Well, I know that chances are slim that you really have been talking or even thinking about Verlyn Klinkenborg of late, but I do highly recommend him.  Especially his book, the rural life.  And, in case you still don’t know who I’m talking about, check out my blog of May 26, 2020, “Characterizing Oysterville…Again!” for a quickie overview of both this amazing author and his book.

I’ve been re-reading bits of it, as I do periodically, and came across this sentence about the old farmhouse in upstate New York that the Klinkenborgs have been gradually restoring to its origins:  The house has changed us more than we’ve changed it.  What a lovely thought.  Right up there with “If these walls could talk.”

I do, indeed, believe that when we form a bond with a house there is a reciprocal relationship that occurs.  Somehow, we accommodate to one another.  Mr. K’s example is :  I almost never smack my head on the low ceiling over the stairs to the mudroom anymore.  For me that passage has grown taller over the past year.  Visitors smack their heads again and again, no matter ow often I warn them.

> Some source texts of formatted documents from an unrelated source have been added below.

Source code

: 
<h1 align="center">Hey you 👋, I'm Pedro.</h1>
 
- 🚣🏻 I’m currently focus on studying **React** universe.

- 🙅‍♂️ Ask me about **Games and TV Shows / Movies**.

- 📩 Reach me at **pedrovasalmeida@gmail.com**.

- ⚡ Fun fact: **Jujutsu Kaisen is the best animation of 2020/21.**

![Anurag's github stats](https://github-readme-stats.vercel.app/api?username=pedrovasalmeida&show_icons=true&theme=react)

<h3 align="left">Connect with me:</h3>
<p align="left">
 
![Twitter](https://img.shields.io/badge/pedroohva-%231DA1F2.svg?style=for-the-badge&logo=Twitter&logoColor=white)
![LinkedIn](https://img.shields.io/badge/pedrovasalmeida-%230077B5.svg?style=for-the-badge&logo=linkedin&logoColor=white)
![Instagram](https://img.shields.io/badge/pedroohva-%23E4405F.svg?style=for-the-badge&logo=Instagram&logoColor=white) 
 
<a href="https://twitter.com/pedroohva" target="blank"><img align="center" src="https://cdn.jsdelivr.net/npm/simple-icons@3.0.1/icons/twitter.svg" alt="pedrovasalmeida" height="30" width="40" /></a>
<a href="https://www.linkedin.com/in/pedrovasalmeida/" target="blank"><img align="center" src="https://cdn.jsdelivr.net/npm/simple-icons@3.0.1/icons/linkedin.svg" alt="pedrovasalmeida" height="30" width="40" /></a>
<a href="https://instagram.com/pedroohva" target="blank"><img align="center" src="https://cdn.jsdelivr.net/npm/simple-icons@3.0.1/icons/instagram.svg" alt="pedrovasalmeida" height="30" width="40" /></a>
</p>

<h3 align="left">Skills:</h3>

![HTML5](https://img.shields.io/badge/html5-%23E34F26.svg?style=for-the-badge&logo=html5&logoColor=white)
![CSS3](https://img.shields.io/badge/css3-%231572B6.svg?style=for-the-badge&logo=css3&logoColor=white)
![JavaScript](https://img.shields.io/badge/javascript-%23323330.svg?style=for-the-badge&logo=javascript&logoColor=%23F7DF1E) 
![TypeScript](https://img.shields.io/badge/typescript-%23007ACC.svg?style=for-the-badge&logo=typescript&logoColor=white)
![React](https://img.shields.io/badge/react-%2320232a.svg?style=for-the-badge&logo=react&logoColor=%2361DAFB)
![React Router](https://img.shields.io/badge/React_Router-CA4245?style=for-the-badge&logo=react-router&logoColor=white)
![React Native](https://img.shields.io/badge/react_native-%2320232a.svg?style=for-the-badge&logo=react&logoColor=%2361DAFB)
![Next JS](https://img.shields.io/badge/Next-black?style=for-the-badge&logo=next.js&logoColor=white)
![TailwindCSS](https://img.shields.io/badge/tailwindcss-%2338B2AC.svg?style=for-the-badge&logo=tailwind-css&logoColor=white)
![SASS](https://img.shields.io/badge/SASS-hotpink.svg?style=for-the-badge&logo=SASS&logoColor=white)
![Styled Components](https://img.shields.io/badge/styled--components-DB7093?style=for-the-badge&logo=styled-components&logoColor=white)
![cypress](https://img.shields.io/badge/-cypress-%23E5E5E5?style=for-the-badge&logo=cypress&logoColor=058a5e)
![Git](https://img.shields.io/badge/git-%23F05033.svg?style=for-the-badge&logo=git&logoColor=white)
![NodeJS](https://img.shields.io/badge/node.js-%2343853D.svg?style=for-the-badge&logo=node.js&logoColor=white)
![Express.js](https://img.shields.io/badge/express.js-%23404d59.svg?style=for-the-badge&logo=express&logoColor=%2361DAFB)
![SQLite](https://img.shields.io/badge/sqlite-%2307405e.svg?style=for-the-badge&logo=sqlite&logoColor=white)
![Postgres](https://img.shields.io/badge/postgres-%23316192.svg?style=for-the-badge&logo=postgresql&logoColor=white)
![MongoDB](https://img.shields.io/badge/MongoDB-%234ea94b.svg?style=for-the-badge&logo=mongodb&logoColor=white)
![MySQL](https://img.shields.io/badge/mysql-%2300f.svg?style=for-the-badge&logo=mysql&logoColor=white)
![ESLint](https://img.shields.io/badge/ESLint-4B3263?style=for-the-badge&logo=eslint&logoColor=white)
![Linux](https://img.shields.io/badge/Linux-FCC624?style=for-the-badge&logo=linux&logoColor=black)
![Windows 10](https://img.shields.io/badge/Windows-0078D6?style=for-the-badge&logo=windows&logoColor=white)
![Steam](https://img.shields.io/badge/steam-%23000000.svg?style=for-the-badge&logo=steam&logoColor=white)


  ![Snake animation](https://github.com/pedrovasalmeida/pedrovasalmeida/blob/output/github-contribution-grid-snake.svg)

After-Performance Photo, 2017

I immediately thought of the time our friend Cameron missed the step going into our laundry room and fell to her knees on the (carpeted) uneven cement foundation, necessitating a hurried trip to the ER, stitches, and a slight delay to the Rose City Mixed Quartet’s performance at Vespers that afternoon.  So used to that one-step down were we, that I’d never given it a thought…  We certainly did think about it from then on!  And even more so now that Nyel is in a wheelchair.

But there are so many other, subtler ways the house and we have come to understand one another — the windows that won’t stay open unless propped; the door that opens by itself when the south wind blows (though Mrs. Crouch gets the blame); our automatic canting of a pen or pencil this way, not that way, lest it roll off the dining room table.  And, of course, which rooms we’ll be in according to the weather — never the front of the house if there’s a freezing east wind!

There are probably a dozen more subtle ways that we have changed — ways I haven’t even noticed.  A fair exchange, no doubt, for us re-painting, re-papering, and even re-purposing a room or two.  Maybe now that Mr. K. has set me to thinking, I’ll become more aware.  And maybe, someday, I’ll actually hear the walls talk!